The quarantine imposed due to COVID 19, has affirmed the necessity of,and benefits for, working at home. Just last week, Twitter announced "If our employees are in a role and situation that enables them to work from home and they want to continue to do so forever, we will make that happen.”  

We have also seen that not all jobs are suitable for “remote work”. What happens for the people who need flexibility but are in jobs that don’t offer it? And, now that we are faced with social distancing for the near future, how can we adapt our work day, and possibly our school day, to make the necessary changes for health and productivity.  

Flex time does not just mean working from home.  Flex time is a range of options that work for the company and for the employee.  Options include remote work, split shifts where you work in the morning, take midday off and go back to work later in the day, job sharing between two people, a compressed work week with longer hours but fewer days, a completely flexible schedule where you decide when to work, or a flex schedule where a set alternate time is followed.  Some companies don’t focus on your time but only on the results.  

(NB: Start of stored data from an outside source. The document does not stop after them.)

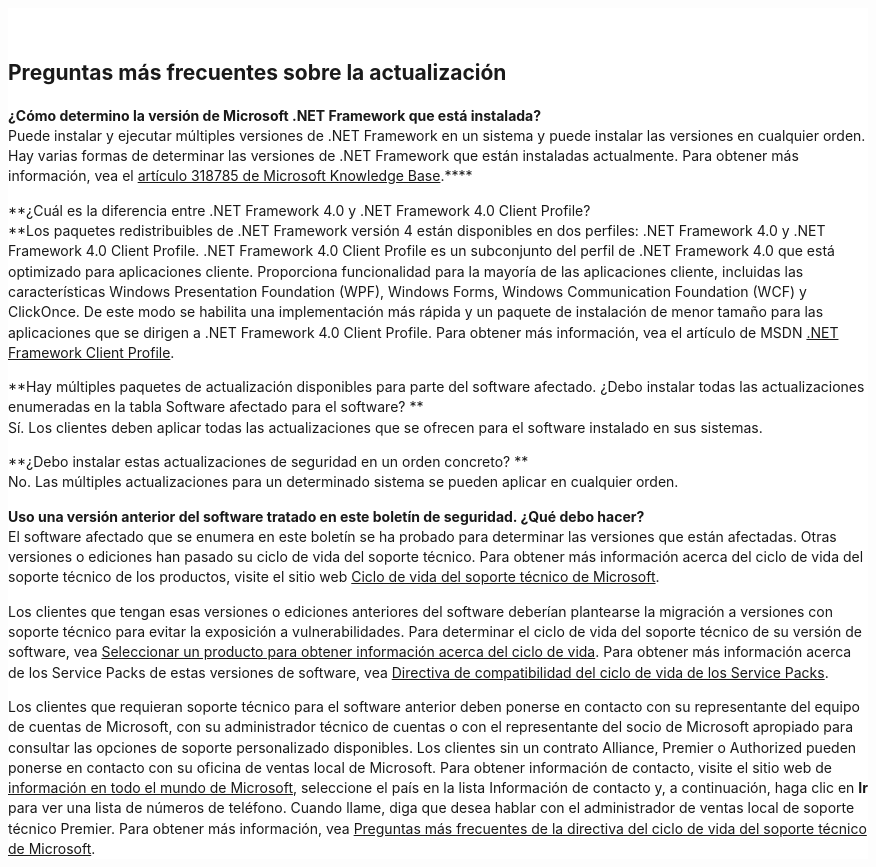  
  
Preguntas más frecuentes sobre la actualización  
-----------------------------------------------
  
<span id="sectionToggle1"></span>
**¿Cómo determino la versión de Microsoft .NET Framework que está instalada?**  
Puede instalar y ejecutar múltiples versiones de .NET Framework en un sistema y puede instalar las versiones en cualquier orden. Hay varias formas de determinar las versiones de .NET Framework que están instaladas actualmente. Para obtener más información, vea el [artículo 318785 de Microsoft Knowledge Base](https://support.microsoft.com/kb/318785).****
  
**¿Cuál es la diferencia entre .NET Framework 4.0 y .NET Framework 4.0 Client Profile?  
**Los paquetes redistribuibles de .NET Framework versión 4 están disponibles en dos perfiles: .NET Framework 4.0 y .NET Framework 4.0 Client Profile. .NET Framework 4.0 Client Profile es un subconjunto del perfil de .NET Framework 4.0 que está optimizado para aplicaciones cliente. Proporciona funcionalidad para la mayoría de las aplicaciones cliente, incluidas las características Windows Presentation Foundation (WPF), Windows Forms, Windows Communication Foundation (WCF) y ClickOnce. De este modo se habilita una implementación más rápida y un paquete de instalación de menor tamaño para las aplicaciones que se dirigen a .NET Framework 4.0 Client Profile. Para obtener más información, vea el artículo de MSDN [.NET Framework Client Profile](http://msdn.microsoft.com/library/cc656912). 
  
**Hay múltiples paquetes de actualización disponibles para parte del software afectado. ¿Debo instalar todas las actualizaciones enumeradas en la tabla Software afectado para el software? **  
Sí. Los clientes deben aplicar todas las actualizaciones que se ofrecen para el software instalado en sus sistemas.
  
**¿Debo instalar estas actualizaciones de seguridad en un orden concreto? **  
No. Las múltiples actualizaciones para un determinado sistema se pueden aplicar en cualquier orden.
  
**Uso una versión anterior del software tratado en este boletín de seguridad. ¿Qué debo hacer?**   
El software afectado que se enumera en este boletín se ha probado para determinar las versiones que están afectadas. Otras versiones o ediciones han pasado su ciclo de vida del soporte técnico. Para obtener más información acerca del ciclo de vida del soporte técnico de los productos, visite el sitio web [Ciclo de vida del soporte técnico de Microsoft](http://go.microsoft.com/fwlink/?linkid=21742).
  
Los clientes que tengan esas versiones o ediciones anteriores del software deberían plantearse la migración a versiones con soporte técnico para evitar la exposición a vulnerabilidades. Para determinar el ciclo de vida del soporte técnico de su versión de software, vea [Seleccionar un producto para obtener información acerca del ciclo de vida](http://go.microsoft.com/fwlink/?linkid=169555). Para obtener más información acerca de los Service Packs de estas versiones de software, vea [Directiva de compatibilidad del ciclo de vida de los Service Packs](http://go.microsoft.com/fwlink/?linkid=89213).
  
Los clientes que requieran soporte técnico para el software anterior deben ponerse en contacto con su representante del equipo de cuentas de Microsoft, con su administrador técnico de cuentas o con el representante del socio de Microsoft apropiado para consultar las opciones de soporte personalizado disponibles. Los clientes sin un contrato Alliance, Premier o Authorized pueden ponerse en contacto con su oficina de ventas local de Microsoft. Para obtener información de contacto, visite el sitio web de [información en todo el mundo de Microsoft](http://go.microsoft.com/fwlink/?linkid=33329), seleccione el país en la lista Información de contacto y, a continuación, haga clic en **Ir** para ver una lista de números de teléfono. Cuando llame, diga que desea hablar con el administrador de ventas local de soporte técnico Premier. Para obtener más información, vea [Preguntas más frecuentes de la directiva del ciclo de vida del soporte técnico de Microsoft](http://go.microsoft.com/fwlink/?linkid=169557).
   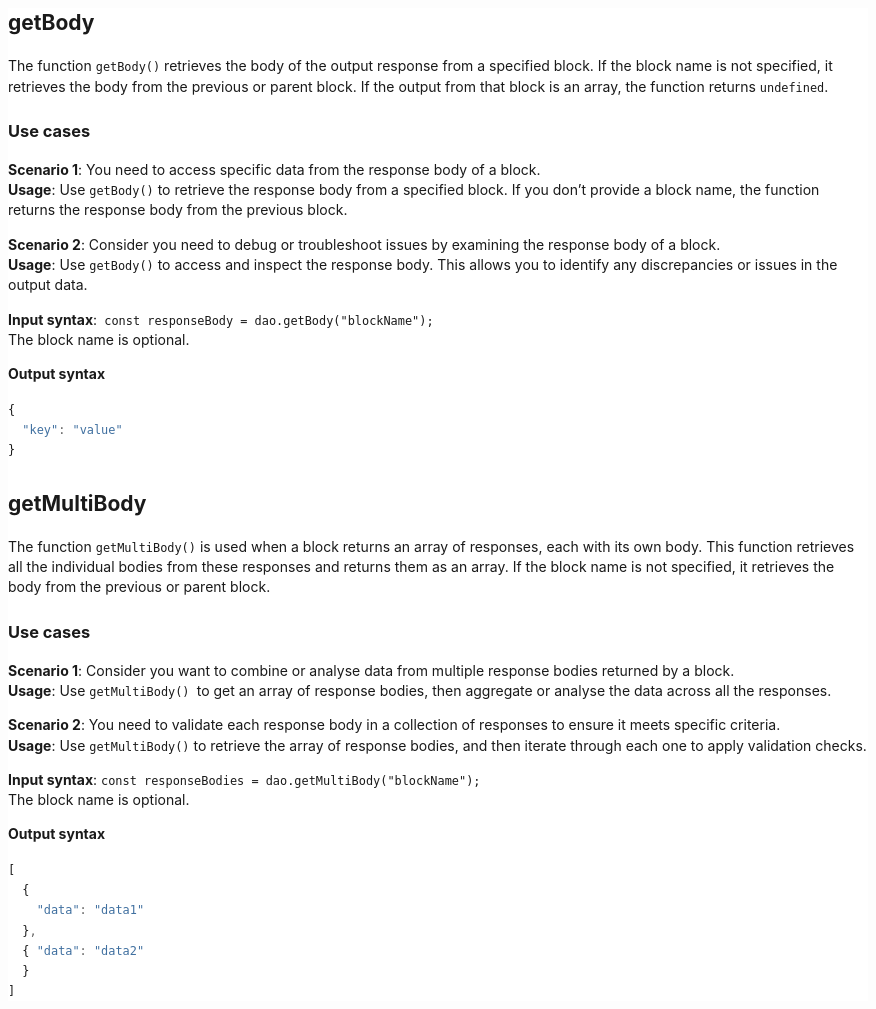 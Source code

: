 ## getBody

The function `getBody()` retrieves the body of the output response from a specified block.  If the block name is not specified, it retrieves the body from the previous or parent block. If the output from that block is an array, the function returns `undefined`.

### Use cases

**Scenario 1**: You need to access specific data from the response body of a block.\
**Usage**: Use `getBody()` to retrieve the response body from a specified block. If you don’t provide a block name, the function returns the response body from the previous block.

**Scenario 2**: Consider you need to debug or troubleshoot issues by examining the response body of a block.\
**Usage**:  Use `getBody()` to access and inspect the response body. This allows you to identify any discrepancies or issues in the output data.

**Input syntax**:` const responseBody = dao.getBody("blockName");`\
The block name is optional.

**Output syntax**

```javascript
{ 
  "key": "value" 
}
```

## getMultiBody

The function `getMultiBody()` is used when a block returns an array of responses, each with its own body. This function retrieves all the individual bodies from these responses and returns them as an array. If the block name is not specified, it retrieves the body from the previous or parent block.

### Use cases

**Scenario 1**: Consider you want to combine or analyse data from multiple response bodies returned by a block.\
**Usage**: Use `getMultiBody() `to get an array of response bodies, then aggregate or analyse the data across all the responses.

**Scenario 2**: You need to validate each response body in a collection of responses to ensure it meets specific criteria.\
**Usage**: Use `getMultiBody()` to retrieve the array of response bodies, and then iterate through each one to apply validation checks.

**Input syntax**: `const responseBodies = dao.getMultiBody("blockName");`\
The block name is optional.

**Output syntax**

```javascript
[
  { 
    "data": "data1" 
  }, 
  { "data": "data2" 
  }
]
```
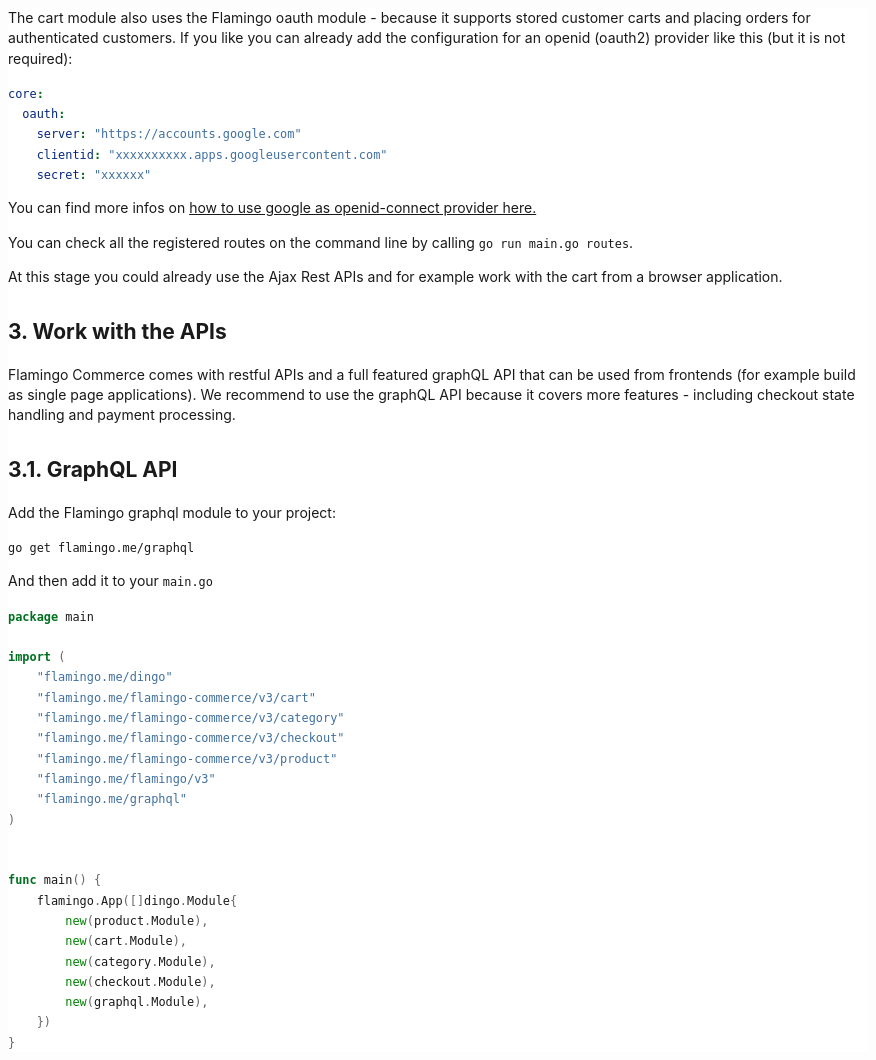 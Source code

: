 The cart module also uses the Flamingo oauth module - because it supports stored customer carts and placing orders for authenticated customers.
If you like you can already add the configuration for an openid (oauth2) provider like this (but it is not required):
```yaml
core:
  oauth:
    server: "https://accounts.google.com"
    clientid: "xxxxxxxxxx.apps.googleusercontent.com"
    secret: "xxxxxx"
```
You can find more infos on [how to use google as openid-connect provider here.](https://developers.google.com/identity/protocols/oauth2/openid-connect)

You can check all the registered routes on the command line by calling `go run main.go routes`.

At this stage you could already use the Ajax Rest APIs and for example work with the cart from a browser application.


## 3. Work with the APIs

Flamingo Commerce comes with restful APIs and a full featured graphQL API that can be used from frontends (for example build as single page applications).
We recommend to use the graphQL API because it covers more features - including checkout state handling and payment processing.

## 3.1. GraphQL API
Add the Flamingo graphql module to your project:

`go get flamingo.me/graphql`

And then add it to your `main.go`

```go
package main

import (
	"flamingo.me/dingo"
	"flamingo.me/flamingo-commerce/v3/cart"
	"flamingo.me/flamingo-commerce/v3/category"
	"flamingo.me/flamingo-commerce/v3/checkout"
	"flamingo.me/flamingo-commerce/v3/product"
	"flamingo.me/flamingo/v3"
	"flamingo.me/graphql"
)


func main() {
	flamingo.App([]dingo.Module{
		new(product.Module),
		new(cart.Module),
		new(category.Module),
		new(checkout.Module),
		new(graphql.Module),
	})
}
```
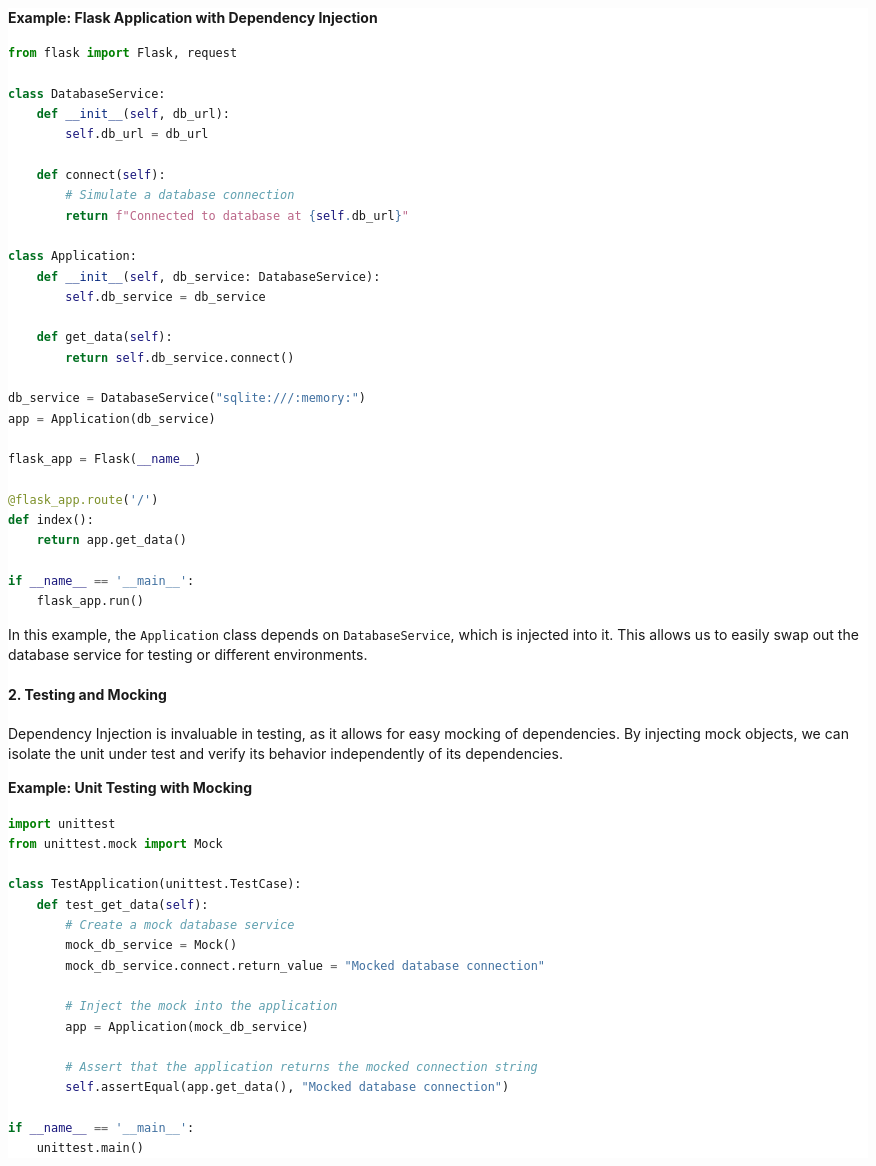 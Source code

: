 **Example: Flask Application with Dependency Injection**

```python
from flask import Flask, request

class DatabaseService:
    def __init__(self, db_url):
        self.db_url = db_url

    def connect(self):
        # Simulate a database connection
        return f"Connected to database at {self.db_url}"

class Application:
    def __init__(self, db_service: DatabaseService):
        self.db_service = db_service

    def get_data(self):
        return self.db_service.connect()

db_service = DatabaseService("sqlite:///:memory:")
app = Application(db_service)

flask_app = Flask(__name__)

@flask_app.route('/')
def index():
    return app.get_data()

if __name__ == '__main__':
    flask_app.run()
```

In this example, the `Application` class depends on `DatabaseService`, which is injected into it. This allows us to easily swap out the database service for testing or different environments.

#### 2. Testing and Mocking

Dependency Injection is invaluable in testing, as it allows for easy mocking of dependencies. By injecting mock objects, we can isolate the unit under test and verify its behavior independently of its dependencies.

**Example: Unit Testing with Mocking**

```python
import unittest
from unittest.mock import Mock

class TestApplication(unittest.TestCase):
    def test_get_data(self):
        # Create a mock database service
        mock_db_service = Mock()
        mock_db_service.connect.return_value = "Mocked database connection"

        # Inject the mock into the application
        app = Application(mock_db_service)

        # Assert that the application returns the mocked connection string
        self.assertEqual(app.get_data(), "Mocked database connection")

if __name__ == '__main__':
    unittest.main()
```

Each option has pros and cons, and some are more suitable to a particular business, or person, while others are not. Companies need to consider the range of possibilities to find the ones that work for the nature of the business and the needs of the employees.  Why?  A few reasons:

·      In his 2005 memo to Microsoft, “The New World of Work,” Bill Gates predicted: “Companies that give extra flexibility to their employees will have the edge.”  

·      Of 1000 knowledge workers polled in the UK, 52% of them said flexi-time beat out bonus packages as the number-one motivational job perk.  We have seen a lot of technological advances that have benefit companies, but workers have not seen a consistent benefit in a way that recognizes their most precious, non-renewable commodity, time.

·      47% of working adults in their 40’s and 50’s are in the “sandwich generation”, caring for both dependent children and aging parents.  

·      There is a good chance that schools won’t be back to business as normal next fall, with discussions of modified school schedules.

·     Millennials place such a high value on work life balance and expect flexibility, that it is estimated that by about 2030, the Millennial majority will likely have redefined the 9-to-5 workday entirely.

Work as we know it is rapidly changing due to safety concerns. Flexibility can be the key both to a company staying in businesses and to employees staying with a company for the long haul.